A mix of chuckles and sucked-in breaths confirmed what she’d guessed. The mood in the room was split.

Gavinson cleared his throat. “We all know about yesterday’s ultimatum from the Democracy…” He pushed an image to a shared data space visible to all in the room. On the back wall behind the Elders showed multiple pages of text.

“…but I’ll recap for anyone who didn’t do their homework. Because we allowed Professor Tissart to tell the Velan people the truth, the Democracy will declare war if we don’t denounce his testimony and hand him and Miss Orden over. The deadline is in about fourteen local days. The task for this committee today is to receive your input in your areas of expertise. We will reach a consensus, then report to the full Synod of Elders. The Synod as a whole will decide our response to the ultimatum.”

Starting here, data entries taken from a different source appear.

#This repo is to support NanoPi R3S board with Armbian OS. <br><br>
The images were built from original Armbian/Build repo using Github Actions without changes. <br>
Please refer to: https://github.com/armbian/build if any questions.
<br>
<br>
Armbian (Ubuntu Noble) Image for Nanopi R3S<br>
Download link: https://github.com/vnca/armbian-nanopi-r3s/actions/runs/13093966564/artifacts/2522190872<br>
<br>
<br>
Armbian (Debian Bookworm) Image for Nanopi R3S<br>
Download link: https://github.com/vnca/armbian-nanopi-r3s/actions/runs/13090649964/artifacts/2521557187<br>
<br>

One of the civilians, a pudgy man in baggy trousers, raised his hand. From the pampered smoothness of his face and the platinum sheen in the zipper pull of his shirt, he looked like he’d bought his way into this meeting. A virtual tag named him Pyoter Faulknen, Director of the Theocracy’s largest nanofab company.

Gavinson told him, “We’ll call on each of you in turn.”

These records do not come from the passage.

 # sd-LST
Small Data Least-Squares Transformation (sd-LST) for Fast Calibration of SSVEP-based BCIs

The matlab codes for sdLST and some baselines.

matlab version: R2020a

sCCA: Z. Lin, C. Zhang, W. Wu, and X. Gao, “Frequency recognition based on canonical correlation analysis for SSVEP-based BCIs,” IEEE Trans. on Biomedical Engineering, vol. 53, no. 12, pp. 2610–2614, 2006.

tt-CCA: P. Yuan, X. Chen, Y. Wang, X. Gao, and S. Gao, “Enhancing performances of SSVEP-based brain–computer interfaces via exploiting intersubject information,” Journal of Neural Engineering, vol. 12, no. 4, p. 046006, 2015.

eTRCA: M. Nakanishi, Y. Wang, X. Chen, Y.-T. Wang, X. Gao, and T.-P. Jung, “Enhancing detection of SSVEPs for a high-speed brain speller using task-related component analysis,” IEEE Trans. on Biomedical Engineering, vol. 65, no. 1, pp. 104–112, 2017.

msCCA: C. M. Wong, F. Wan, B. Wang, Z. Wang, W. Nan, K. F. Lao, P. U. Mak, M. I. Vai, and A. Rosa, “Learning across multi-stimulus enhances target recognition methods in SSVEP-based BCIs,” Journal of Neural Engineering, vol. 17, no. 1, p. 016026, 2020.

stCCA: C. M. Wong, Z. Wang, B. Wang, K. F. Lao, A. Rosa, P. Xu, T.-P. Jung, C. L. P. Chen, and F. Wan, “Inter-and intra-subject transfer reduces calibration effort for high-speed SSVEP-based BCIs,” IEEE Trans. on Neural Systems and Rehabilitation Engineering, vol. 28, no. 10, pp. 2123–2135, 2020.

“Even these two?” Pudgy Faulknen’s words slurred together. Anara needed the text popped up by her subcute’s translation app to be certain the content matched his tone. “Foreigners? They’ve got no expertise we need and they got us into this mess in the first place.”

Someone else in the standing crowd mumbled “Hear, hear.” Behind the table, Beyett lowered and raised his chin an inch.

“May I?” Alcantar asked Gavinson.

The chairman gestured back with a manicured hand.

Alcantar licked his lips. He had only been an Elder since Revelation Day, and anyone could show nerves in this, the biggest crisis in four decades. “We invited Tissart and Orden because they have knowledge of the personalities behind the ultimatum.”

“A college professor five jump points from Alpha Aemulatori rubs shoulders with the Democracy Consul?” said Faulknen. “Or did Miss Orden rub something else with him?”

Gavinson sized him up. “Decorum, please.”

Anara faced pudgy Faulknen. She arched an eyebrow and angled her head to shame him for his innuendo. She spoke in Velan, her subcute providing virtual visual feedback on her vocabulary and pronunciation. “The Consul, Parliament, the Diplomatic Office, none of them drove this. It’s the work of my former boss, Democracy Chief Intelligence Officer Kentatu Donnall. Helped by one senator, Vidarno Arensel. Chief Donnall controls key elected officials from all parties through blackmail. He distorts the information he provides to the rest.”

She let out a breath. Not perfectly spoken, but she’d made her points.

Faulknen swatted the air without looking at her. A musky cologne wafted off his wrist. “Fine. They’re here for that. But it’s not their job to say if Velan families should tighten their belts for a war economy, or Velan boys should live or die.”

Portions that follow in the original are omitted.